The project blends everything from particle animation to hand-created watercolour splashes that explode onto the screen in time with particular elements of the music.

Ste-Marie says: “there wasn’t one specific program out there that we could find that did everything we wanted to do, so we just explored anything we could get our hands on. Some of the time it was just easier to draw the damn thing, so we did.”

She adds that finishing a project is always an odd feeling – “especially one this labour-intensive. It’s been with us a while, so it’s tough to let it go. There’s always the part of you that thinks, ‘Oh, if I had one more day I could’ve done this, or another weekend and we could have added that,’ but at some point you cut the cord and save it for the next kid.”

Sitting on the dock
The backdrops of Spacious Thoughts are major performers in their own right: together, they make up a spindly, derelict city that the characters rocket through, consisting almost entirely of the outlines of rusting metalwork. Creating them was a serious chunk of Fluorescent Hill’s work.

They headed to Montreal’s shipping docks and spent days exploring, armed with a digital SLR and a small HD camera.

“Afterwards we went through all of the photos and broke everything up into categories like Best Traffic Signs, Best Train Engines, Freighters, Road Markings and so on,” says Johanne Ste-Marie. “Then we took all of these and made collages. Once all the shots worked with each other and within the context of the video, we redrew everything, right down to the screws and bolts.
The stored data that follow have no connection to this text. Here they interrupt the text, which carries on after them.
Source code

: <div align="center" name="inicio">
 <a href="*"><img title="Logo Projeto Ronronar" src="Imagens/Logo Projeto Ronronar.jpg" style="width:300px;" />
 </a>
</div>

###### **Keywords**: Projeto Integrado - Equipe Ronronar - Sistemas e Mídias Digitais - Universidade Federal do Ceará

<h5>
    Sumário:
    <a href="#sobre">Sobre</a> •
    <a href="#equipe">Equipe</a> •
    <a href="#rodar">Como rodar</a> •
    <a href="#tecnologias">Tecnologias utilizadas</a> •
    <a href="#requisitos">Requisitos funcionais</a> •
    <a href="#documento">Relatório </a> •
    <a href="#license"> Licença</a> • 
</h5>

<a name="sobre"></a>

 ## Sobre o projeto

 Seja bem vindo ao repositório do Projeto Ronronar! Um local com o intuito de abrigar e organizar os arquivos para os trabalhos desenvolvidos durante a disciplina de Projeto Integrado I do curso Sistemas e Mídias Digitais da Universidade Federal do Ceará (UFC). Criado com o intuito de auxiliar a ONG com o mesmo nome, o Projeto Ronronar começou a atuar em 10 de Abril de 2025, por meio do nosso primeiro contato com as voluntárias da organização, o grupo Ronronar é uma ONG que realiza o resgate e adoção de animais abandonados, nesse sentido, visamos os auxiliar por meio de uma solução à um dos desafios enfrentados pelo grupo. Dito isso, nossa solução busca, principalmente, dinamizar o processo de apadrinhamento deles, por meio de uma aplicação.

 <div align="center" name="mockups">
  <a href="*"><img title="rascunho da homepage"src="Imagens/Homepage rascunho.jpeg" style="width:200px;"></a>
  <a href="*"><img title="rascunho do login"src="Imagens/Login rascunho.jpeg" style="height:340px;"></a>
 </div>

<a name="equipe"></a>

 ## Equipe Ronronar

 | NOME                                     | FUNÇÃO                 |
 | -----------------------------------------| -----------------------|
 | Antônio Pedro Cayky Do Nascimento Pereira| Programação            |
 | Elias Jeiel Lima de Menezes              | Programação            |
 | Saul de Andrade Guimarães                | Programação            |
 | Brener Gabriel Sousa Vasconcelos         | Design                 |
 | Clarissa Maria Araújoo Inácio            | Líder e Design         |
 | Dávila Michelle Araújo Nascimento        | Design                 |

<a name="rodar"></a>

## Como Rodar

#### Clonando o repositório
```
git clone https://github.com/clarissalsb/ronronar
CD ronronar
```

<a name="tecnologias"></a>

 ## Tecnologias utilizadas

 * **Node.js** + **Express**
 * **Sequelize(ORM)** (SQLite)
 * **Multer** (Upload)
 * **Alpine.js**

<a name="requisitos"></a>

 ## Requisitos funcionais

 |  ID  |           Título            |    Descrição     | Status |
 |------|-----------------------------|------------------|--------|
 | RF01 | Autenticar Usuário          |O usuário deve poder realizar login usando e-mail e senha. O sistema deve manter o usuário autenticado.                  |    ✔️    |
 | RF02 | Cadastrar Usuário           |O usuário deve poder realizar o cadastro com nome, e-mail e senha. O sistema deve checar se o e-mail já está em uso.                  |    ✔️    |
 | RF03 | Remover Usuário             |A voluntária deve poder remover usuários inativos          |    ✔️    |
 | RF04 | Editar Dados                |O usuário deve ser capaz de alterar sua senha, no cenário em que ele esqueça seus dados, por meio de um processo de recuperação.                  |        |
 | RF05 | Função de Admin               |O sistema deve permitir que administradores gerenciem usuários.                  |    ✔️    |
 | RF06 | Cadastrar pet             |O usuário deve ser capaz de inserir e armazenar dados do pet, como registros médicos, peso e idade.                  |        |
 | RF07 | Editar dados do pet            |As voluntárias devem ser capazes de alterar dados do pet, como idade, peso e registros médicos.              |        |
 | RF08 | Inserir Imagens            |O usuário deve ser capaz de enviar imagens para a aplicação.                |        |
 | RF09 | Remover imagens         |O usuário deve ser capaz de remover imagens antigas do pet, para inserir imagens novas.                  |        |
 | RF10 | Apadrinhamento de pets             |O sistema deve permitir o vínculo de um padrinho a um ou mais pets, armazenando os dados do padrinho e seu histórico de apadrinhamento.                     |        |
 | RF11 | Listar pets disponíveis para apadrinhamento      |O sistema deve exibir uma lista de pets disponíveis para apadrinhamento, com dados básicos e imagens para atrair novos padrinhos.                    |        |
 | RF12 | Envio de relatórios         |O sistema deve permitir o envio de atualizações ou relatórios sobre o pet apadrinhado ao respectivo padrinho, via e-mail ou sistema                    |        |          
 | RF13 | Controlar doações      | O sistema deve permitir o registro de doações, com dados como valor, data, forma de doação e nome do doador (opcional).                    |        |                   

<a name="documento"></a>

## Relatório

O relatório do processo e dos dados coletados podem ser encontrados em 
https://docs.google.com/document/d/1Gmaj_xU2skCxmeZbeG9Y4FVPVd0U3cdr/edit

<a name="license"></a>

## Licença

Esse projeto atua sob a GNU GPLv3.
We kept the line really loose so it didn’t look too technical or digital.”

Once they had these line drawings, Fluorescent Hill coloured everything in layers of translucent flat colours, creating a multi-layered effect where the buildings appear to be see-through.

“After that it was just a matter of destroying these really crisp, clean drawings by erasing chunks and ripping out parts of the colour,” says Ste-Marie.